[[ Exercise data open ]]

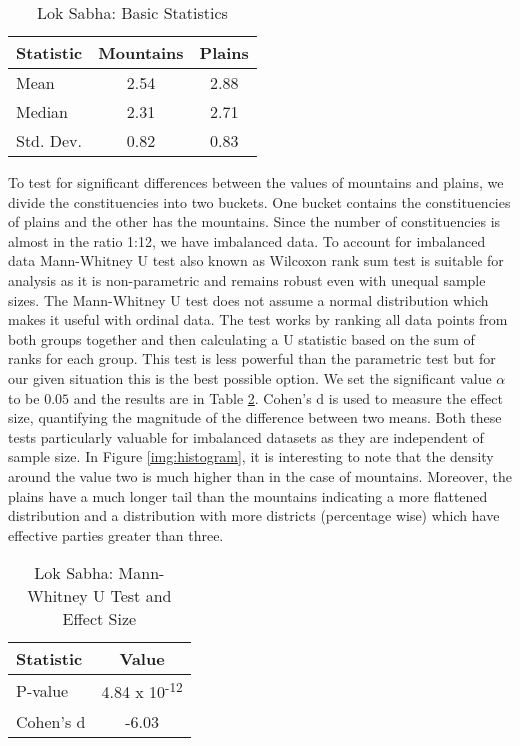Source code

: \begin{table}[h]
\centering
\begin{tabular}{|l|c|c|}
\hline
Statistic & Mountains & Plains \\
\hline
Mean & 2.54 & 2.88 \\
Median & 2.31 & 2.71 \\
Std. Dev. & 0.82 & 0.83 \\
\hline
\end{tabular}
\caption{Lok Sabha: Basic Statistics}

\label{tab:basic_stats}
\end{table}
\begin{sloppypar}

To test for significant differences between the values of mountains and plains, we divide the constituencies into two buckets. One bucket contains the constituencies of plains and the other has the mountains. Since the number of constituencies is almost in the ratio 1:12, we have imbalanced data. To account for imbalanced data Mann-Whitney U test also known as  Wilcoxon rank sum test is suitable for analysis as it is non-parametric and remains robust even with unequal sample sizes. The Mann-Whitney U test does not assume a normal distribution which makes it  useful with ordinal data. The test works by ranking all data points from both groups together and then calculating a U statistic based on the sum of ranks for each group. This test is less powerful than the parametric test but for our given situation this is the best possible option. We set the significant value $\alpha$ to be $0.05$ and the results are in Table \ref{tab:stats_tests}. Cohen's d is used to measure the effect size, quantifying the magnitude of the difference between two means. Both these tests particularly valuable for imbalanced datasets as they are independent of sample size. In Figure \ref{img:histogram}, it is interesting to note that the density around the value two is much higher than in the case of mountains. Moreover, the plains have a much longer tail than the mountains indicating a more flattened distribution and a distribution with more districts (percentage wise) which have effective parties greater than three. 
\end{sloppypar}
\begin{table}[h]
\centering
\begin{tabular}{|l|c|}
\hline
Statistic & Value \\
\hline
P-value & 4.84 x 10\textsuperscript{-12} \\
Cohen's d & -6.03 \\
\hline
\end{tabular}
\label{tab:stats_tests}
\caption{Lok Sabha: Mann-Whitney U Test and Effect Size}

\end{table}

[[ Exercise data closed ]]

▶ _Problem requirements_
Would you transcribe all of the entries above exactly, minus the images?

▶ _Your solution_
Source code

: \begin{table}[h]
\centering
\begin{tabular}{|l|c|c|}
\hline
Statistic & Mountains & Plains \\
\hline
Mean & 2.54 & 2.88 \\
Median & 2.31 & 2.71 \\
Std. Dev. & 0.82 & 0.83 \\
\hline
\end{tabular}
\caption{Lok Sabha: Basic Statistics}

\label{tab:basic_stats}
\end{table}
\begin{sloppypar}

To test for significant differences between the values of mountains and plains, we divide the constituencies into two buckets. One bucket contains the constituencies of plains and the other has the mountains. Since the number of constituencies is almost in the ratio 1:12, we have imbalanced data. To account for imbalanced data Mann-Whitney U test also known as  Wilcoxon rank sum test is suitable for analysis as it is non-parametric and remains robust even with unequal sample sizes. The Mann-Whitney U test does not assume a normal distribution which makes it  useful with ordinal data. The test works by ranking all data points from both groups together and then calculating a U statistic based on the sum of ranks for each group. This test is less powerful than the parametric test but for our given situation this is the best possible option. We set the significant value $\alpha$ to be $0.05$ and the results are in Table \ref{tab:stats_tests}. Cohen's d is used to measure the effect size, quantifying the magnitude of the difference between two means. Both these tests particularly valuable for imbalanced datasets as they are independent of sample size. In Figure \ref{img:histogram}, it is interesting to note that the density around the value two is much higher than in the case of mountains. Moreover, the plains have a much longer tail than the mountains indicating a more flattened distribution and a distribution with more districts (percentage wise) which have effective parties greater than three. 
\end{sloppypar}
\begin{table}[h]
\centering
\begin{tabular}{|l|c|}
\hline
Statistic & Value \\
\hline
P-value & 4.84 x 10\textsuperscript{-12} \\
Cohen's d & -6.03 \\
\hline
\end{tabular}
\label{tab:stats_tests}
\caption{Lok Sabha: Mann-Whitney U Test and Effect Size}

\end{table}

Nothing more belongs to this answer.